My kids don't get sick very often, and when they do it doesn't REALLY faze me. I mean, it sucks and it's hard work and no sleep and your babies are sad pathetic little blobs for a few days, but whatever, people get sick, life goes on. THIS TIME, however, I am TERRIFIED of when it will be my turn. I just... I cannot deal with that. I can't. Not on top of everything else. Not when my house is still a moving-in-disaster, when there are potato chips ground into the carpet, when I still have loads of preschool and moving paperwork to take care of, when Phillip has all his end-of-the-program school stuff going, when I've JUST NOW reentered Life and made plans with all of my people. I can't get sick. WHAT WILL I DO???

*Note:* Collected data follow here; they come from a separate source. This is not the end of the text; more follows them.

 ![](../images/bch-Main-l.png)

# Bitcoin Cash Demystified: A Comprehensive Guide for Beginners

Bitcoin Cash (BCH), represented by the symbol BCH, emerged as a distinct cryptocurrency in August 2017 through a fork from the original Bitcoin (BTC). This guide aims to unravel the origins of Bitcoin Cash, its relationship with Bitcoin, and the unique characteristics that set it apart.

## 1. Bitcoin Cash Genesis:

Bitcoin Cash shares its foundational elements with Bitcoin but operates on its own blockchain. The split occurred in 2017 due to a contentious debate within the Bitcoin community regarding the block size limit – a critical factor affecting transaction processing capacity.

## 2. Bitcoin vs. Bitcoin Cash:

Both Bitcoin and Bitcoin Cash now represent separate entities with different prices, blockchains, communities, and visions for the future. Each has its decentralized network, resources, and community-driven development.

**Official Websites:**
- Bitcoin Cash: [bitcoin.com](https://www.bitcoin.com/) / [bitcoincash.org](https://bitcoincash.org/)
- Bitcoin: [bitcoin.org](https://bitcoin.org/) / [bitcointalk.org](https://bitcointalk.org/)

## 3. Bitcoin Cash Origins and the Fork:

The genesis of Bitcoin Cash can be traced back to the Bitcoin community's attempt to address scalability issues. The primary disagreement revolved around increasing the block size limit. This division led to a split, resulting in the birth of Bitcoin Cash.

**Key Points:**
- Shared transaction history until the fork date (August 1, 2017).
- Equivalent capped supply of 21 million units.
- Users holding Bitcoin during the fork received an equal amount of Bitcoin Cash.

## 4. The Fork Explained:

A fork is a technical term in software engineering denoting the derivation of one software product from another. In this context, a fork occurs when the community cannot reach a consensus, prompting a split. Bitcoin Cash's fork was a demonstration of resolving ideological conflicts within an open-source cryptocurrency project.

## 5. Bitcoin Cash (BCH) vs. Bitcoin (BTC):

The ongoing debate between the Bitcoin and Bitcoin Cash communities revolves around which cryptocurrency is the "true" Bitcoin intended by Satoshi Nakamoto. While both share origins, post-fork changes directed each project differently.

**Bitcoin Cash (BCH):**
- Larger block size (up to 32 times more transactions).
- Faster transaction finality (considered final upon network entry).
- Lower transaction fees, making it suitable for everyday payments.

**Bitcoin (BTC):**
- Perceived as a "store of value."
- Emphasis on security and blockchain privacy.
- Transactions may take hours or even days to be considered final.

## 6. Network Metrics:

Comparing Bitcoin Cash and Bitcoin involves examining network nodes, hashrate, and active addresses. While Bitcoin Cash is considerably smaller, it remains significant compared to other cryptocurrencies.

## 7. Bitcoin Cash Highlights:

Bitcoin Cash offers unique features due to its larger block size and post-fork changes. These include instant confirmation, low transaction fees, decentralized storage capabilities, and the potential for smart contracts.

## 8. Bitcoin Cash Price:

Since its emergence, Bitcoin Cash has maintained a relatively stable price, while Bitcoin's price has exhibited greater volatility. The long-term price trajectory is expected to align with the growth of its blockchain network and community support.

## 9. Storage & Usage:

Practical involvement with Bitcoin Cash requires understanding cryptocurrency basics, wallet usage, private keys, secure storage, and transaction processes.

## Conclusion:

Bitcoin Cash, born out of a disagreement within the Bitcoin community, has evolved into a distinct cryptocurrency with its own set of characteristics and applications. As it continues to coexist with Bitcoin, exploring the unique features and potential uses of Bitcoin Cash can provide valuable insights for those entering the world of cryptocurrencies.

Phillip says he'll stay home, but... UGH. I'm sitting here praying that the cramping I feel in my own stomach is simply from being pregnant, or the smell of barf that still lingers. I can't do that. I cannot take three or four days off from everything. Even if I DO get to lay in bed that whole time.

So anyway, there ends the Mystery Miralax Episode. LAME, huh? SUPER bad timing. I'm supposed to wait a few days until I feel sure about Molly being past this stomach bug, then start again with a half dose, or even a fourth. I hope that this becomes routine eventually, because I'm really hoping for her to be trained in time for preschool in the fall. And right now that seems impossible.

Right now Jack and Molly and Phillip are on the couch watching (what else) Busytown Mysteries. Jack holds a bowl in his lap, Molly munches on a peanut butter sandwich and Phillip had to give up his fancy Chinese dinner for my leftover omelette from yesterday's brunch. We're shooting for an early bedtime and then draping the kids' room in plastic, the better to quarantine whatever it is that threatens our desperately needed productivity.

In the meantime, my laptop is the only internet-accessing-device that is not accessing the internet. Something ELSE to cry about. SEE YOU TOMORROW.

ETA: I forgot to mention that the "best" part of the barfing is Molly flapping her hands, looking grossed out/worried and going "oh! oh! oh!". And then turning away. Because "I don't like that noise."

Comments

Jessica

With all the my-kid-puked-all-over-the-car stories I've read lately I'm starting to get worried we'll catch it through the computer...

Elsha

Getting sick myself is ALWAYS my concern when the kids get sick. I don't like cleaning up the barf, or dealing with whiney kids, but it would be WAY easier if I knew I weren't going to catch whatever they have.

Also, I'm with Jessica, totally worried that somehow we'll catch it through the internet.

Sarah in Ottawa

Gah!! Vomit is my least favourite substance to deal with. Give me poopy diapers and a diaper sprayers ANY DAY over barf. I am so, so sorry.

Praying that you feel back to normal tomorrow. xo

Carrie

Poor Molly and Jack! I hope they're feeling much better soon and that the germs keep far far away from you.

HereWeGoAJen

I really hope you don't get it too. Maybe it is a virus that only affects the under five crowd? I didn't catch Elizabeth's last one, so hopefully you'll have the same experience.

Life of a Doctor's Wife

Awww Maggie - that sounds awful! I hope this is a kids-only type of virus that skips right over you.